5、ソロ冒険者の生活 1

ゼペック工房を追われるように追い出されたキル。

日銭を稼ぐためにまた冒険者ギルドに向かった。


「フーーー」

ゼペック工房での出来事を思い出しながらこれからのことを考えるキルである。


スクロールが売れないとゼペックさんはスクロールを作らない。

スクロールを作らなければ作り方を見ることが出来ない。

つまりはスクロールを仕入れて売らなければスクロールを作れるようにはならないということか。

生活費も稼がなくてはならないしとにかく依頼を探そう。


キルは冒険者ギルドに着くと掲示板を覗いてみる。

少し出遅れたためにめぼしい依頼は取られているがキルのできる依頼とかぶっているわけではない。

キルができる依頼は人気のない物なのだから。


人気のない街の掃除の依頼を掲示板から剥がし受付のケイトさんに手続きをお願いする。


「キルさん、今はソロになられたんですね。

清掃の仕事受け付けましたので此処に行ってください」

ケイトは地図を渡しながら続けた。

「キルさんどこかのパーティーに加入なさらないのですか?

ソロだと討伐依頼は危険でしょう?

Eランクのキルさんなら新人パーティーは喜んで入れ多いと思いますよ」


「そうですか………もし良いパーティーがいたら紹介して下さい。

それと明日の仕事で1人でできる金になりそうな依頼があったら、きつい仕事でもいいのでおねがいできませんか?」

神妙な顔で頼むキル。


ケイトは

「そうですね〜、力仕事だと開墾現場の木の根の掘り起こしの仕事ですかね〜。

これは疲れるので人気が無い分手取りは良いですよ。

1日10000カーネルです」

と答える。


「それでお願いします」

とにかくお金を貯める必要がある。

キルはまず仕事をゲットしておく事にする。


春先は冬場よりも雑多な仕事も多く余っている。

魔物が動き出すため討伐に向かう冒険者が多いからだ。

新人もこういう仕事から始めるが薬草摘みとかの討伐に近いもののほうが街中の掃除の仕事や開墾の現場労働より人気がある。

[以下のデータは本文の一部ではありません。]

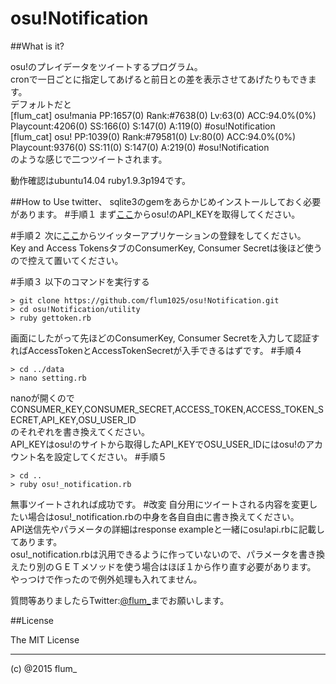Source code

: ﻿osu!Notification
===========

##What is it?

osu!のプレイデータをツイートするプログラム。  
cronで一日ごとに指定してあげると前日との差を表示させてあげたりもできます。  
デフォルトだと  
[flum_cat] osu!mania PP:1657(0) Rank:#7638(0) Lv:63(0) ACC:94.0%(0%) Playcount:4206(0) SS:166(0) S:147(0) A:119(0) #osu!Notification  
[flum_cat] osu! PP:1039(0) Rank:#79581(0) Lv:80(0) ACC:94.0%(0%) Playcount:9376(0) SS:11(0) S:147(0) A:219(0) #osu!Notification  
のような感じで二つツイートされます。  
  
動作確認はubuntu14.04 ruby1.9.3p194です。

##How to Use
twitter、 sqlite3のgemをあらかじめインストールしておく必要があります。
#手順１
まず[ここ](https://osu.ppy.sh/p/api)からosu!のAPI_KEYを取得してください。

#手順２
次に[ここ](https://apps.twitter.com/)からツイッターアプリケーションの登録をしてください。  
Key and Access TokensタブのConsumerKey, Consumer Secretは後ほど使うので控えて置いてください。  

#手順３
以下のコマンドを実行する
```
> git clone https://github.com/flum1025/osu!Notification.git
> cd osu!Notification/utility
> ruby gettoken.rb

```
画面にしたがって先ほどのConsumerKey, Consumer Secretを入力して認証すればAccessTokenとAccessTokenSecretが入手できるはずです。
#手順４
```
> cd ../data
> nano setting.rb

```
nanoが開くので  
CONSUMER_KEY,CONSUMER_SECRET,ACCESS_TOKEN,ACCESS_TOKEN_SECRET,API_KEY,OSU_USER_ID  
のそれぞれを書き換えてください。  
API_KEYはosu!のサイトから取得したAPI_KEYでOSU_USER_IDにはosu!のアカウント名を設定してください。
#手順５
```
> cd ..
> ruby osu!_notification.rb

```
無事ツイートされれば成功です。
#改変
自分用にツイートされる内容を変更したい場合はosu!_notification.rbの中身を各自自由に書き換えてください。  
API送信先やパラメータの詳細はresponse exampleと一緒にosu!api.rbに記載してあります。  
osu!_notification.rbは汎用できるように作っていないので、パラメータを書き換えたり別のＧＥＴメソッドを使う場合はほぼ１から作り直す必要があります。
やっつけで作ったので例外処理も入れてません。

質問等ありましたらTwitter:[@flum_](https://twitter.com/flum_)までお願いします。

##License

The MIT License

-------
(c) @2015 flum_
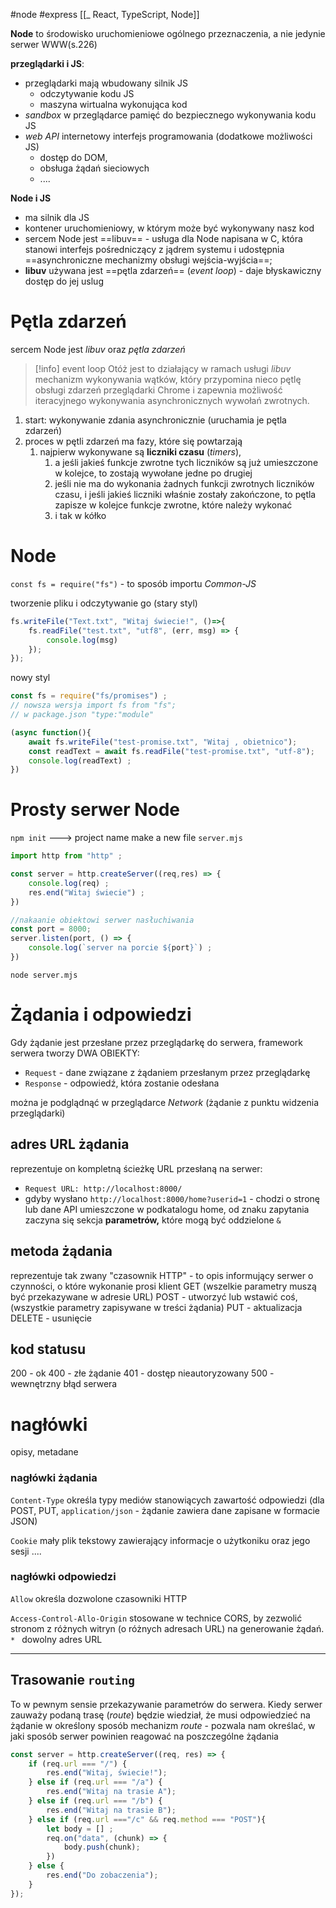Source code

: #node #express 
[[_ React, TypeScript, Node]]




**Node** to środowisko uruchomieniowe ogólnego przeznaczenia, a  nie jedynie serwer WWW(s.226)

**przeglądarki i JS**:
- przeglądarki mają wbudowany silnik JS
	- odczytywanie kodu JS
	- maszyna wirtualna wykonująca kod
- *sandbox* w przeglądarce pamięć do bezpiecznego wykonywania kodu JS
- *web API* internetowy interfejs programowania  (dodatkowe możliwości JS)
	- dostęp do DOM,
	- obsługa żądań sieciowych
	- ....

**Node i JS**
- ma silnik dla JS
- kontener uruchomieniowy, w którym może być wykonywany nasz kod
- sercem Node jest ==libuv== - usługa dla Node napisana w C, która stanowi interfejs pośredniczący z jądrem systemu i udostępnia ==asynchroniczne mechanizmy obsługi wejścia-wyjścia==;
- **libuv** używana jest ==pętla zdarzeń== (*event loop*) - daje błyskawiczny dostęp do jej uslug


# Pętla zdarzeń
sercem Node jest *libuv* oraz *pętla zdarzeń*

>[!info] event loop
>Otóż jest to działający w ramach usługi *libuv* mechanizm wykonywania wątków, który przypomina nieco pętlę obsługi zdarzeń przeglądarki Chrome 
>i zapewnia możliwość iteracyjnego wykonywania asynchronicznych wywołań zwrotnych.

1. start: wykonywanie zdania asynchronicznie (uruchamia je pętla zdarzeń)
2. proces w pętli zdarzeń ma fazy, które się powtarzają
	1. najpierw wykonywane są **liczniki czasu** (*timers*), 
		1. a jeśli jakieś funkcje zwrotne tych liczników są już umieszczone w kolejce, to zostają wywołane jedne po  drugiej
		2. jeśli nie ma do wykonania żadnych funkcji zwrotnych liczników czasu, i jeśli jakieś liczniki właśnie zostały zakończone, to pętla zapisze w kolejce funkcje zwrotne, które należy wykonać
		3. i tak w kółko


# Node 

`const fs = require("fs")` - to sposób importu *Common-JS*

tworzenie pliku i odczytywanie go (stary styl)
```js
fs.writeFile("Text.txt", "Witaj świecie!", ()=>{
	fs.readFile("test.txt", "utf8", (err, msg) => {
		console.log(msg)
	});
});
```

nowy styl
```js
const fs = require("fs/promises") ;
// nowsza wersja import fs from "fs";
// w package.json "type:"module"

(async function(){
	await fs.writeFile("test-promise.txt", "Witaj , obietnico");
	const readText = await fs.readFile("test-promise.txt", "utf-8");
	console.log(readText) ;
})
```

# Prosty serwer Node

`npm init` ---> project name 
make  a new file `server.mjs` 
```js
import http from "http" ;

const server = http.createServer((req,res) => {
	console.log(req) ;
	res.end("Witaj świecie") ;
})

//nakaanie obiektowi serwer nasłuchiwania
const port = 8000;
server.listen(port, () => {
	console.log(`server na porcie ${port}`) ;
})
```

`node server.mjs`

# Żądania i odpowiedzi
Gdy żądanie jest przesłane przez przeglądarkę do serwera, framework serwera tworzy DWA OBIEKTY:
- `Request` - dane związane z żądaniem przesłanym przez przeglądarkę
- `Response` - odpowiedź, która zostanie odesłana

można je podglądnąć w przeglądarce *Network* (żądanie z punktu widzenia przeglądarki)

## adres URL żądania
reprezentuje on kompletną ścieżkę URL przesłaną na serwer:
- `Request URL: http://localhost:8000/`
- gdyby wysłano `http://localhost:8000/home?userid=1` - chodzi o stronę lub dane API umieszczone w podkatalogu home, od znaku zapytania zaczyna się sekcja **parametrów,** które mogą być oddzielone `&`

## metoda żądania
reprezentuje tak zwany "czasownik HTTP" - to opis informujący serwer o czynności, o które wykonanie prosi klient
GET (wszelkie parametry muszą być przekazywane w adresie URL)
POST - utworzyć lub wstawić coś, (wszystkie parametry zapisywane w treści żądania)
PUT - aktualizacja
DELETE - usunięcie 

## kod statusu
200 - ok
400 - złe żądanie
401 - dostęp nieautoryzowany
500 - wewnętrzny błąd serwera

# nagłówki
opisy, metadane

### nagłówki żądania
`Content-Type` określa typy mediów stanowiących zawartość odpowiedzi (dla POST, PUT, `application/json` - żądanie zawiera dane zapisane w formacie JSON)

`Cookie` mały plik tekstowy zawierający informacje o użytkoniku oraz jego sesji
 ....

### nagłówki odpowiedzi
`Allow` określa dozwolone czasowniki HTTP

`Access-Control-Allo-Origin` stosowane w technice CORS, by zezwolić stronom z różnych witryn (o różnych adresach URL)  na generowanie żądań. `* ` dowolny adres URL

------
## Trasowanie `routing`
To w pewnym sensie przekazywanie parametrów do serwera.
Kiedy serwer zauważy podaną trasę (*route*) będzie wiedział, że musi odpowiedzieć na żądanie w określony sposób
mechanizm  *route* -  pozwala nam określać, w jaki sposób serwer powinien reagować na poszczególne żądania

```js
const server = http.createServer((req, res) => {
	if (req.url === "/") {
		res.end("Witaj, świecie!");
	} else if (req.url === "/a") {
		res.end("Witaj na trasie A");
	} else if (req.url === "/b") {
		res.end("Witaj na trasie B");
	} else if (req.url ==="/c" && req.method === "POST"){
		let body = [] ;
		req.on("data", (chunk) => {
			body.push(chunk);
		})
	} else {
		res.end("Do zobaczenia");
	}
});
```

かと言って新人の多いこの時期は仕事をキープしておくことは大切なのだ。


キルは、ケイトに感謝を伝えて街の清掃現場に向かった。

現場責任者にチェックをもらい清掃範囲を指示された。

その範囲のゴミを拾ったり汚れを落としたりして現場責任者にチェックを貰えば仕事は完了だ。


綺麗になっていなければチェックが入ったところを再度綺麗に掃除する。


汚れの酷いところは数カ所で、そういうところを集中的に綺麗にしておくことが合格のポイントだ。

チェックさえ通れば時間が早くても仕事は終わりにできたりもする。


キルは掃除をしながらさっきのスキルスクロール、クリーンのことを思い浮かべた。

直径2m(半径1m)」の球場の範囲をクリーンで綺麗に出来たらこの仕事がえらく楽になるんじゃ無いだろうか?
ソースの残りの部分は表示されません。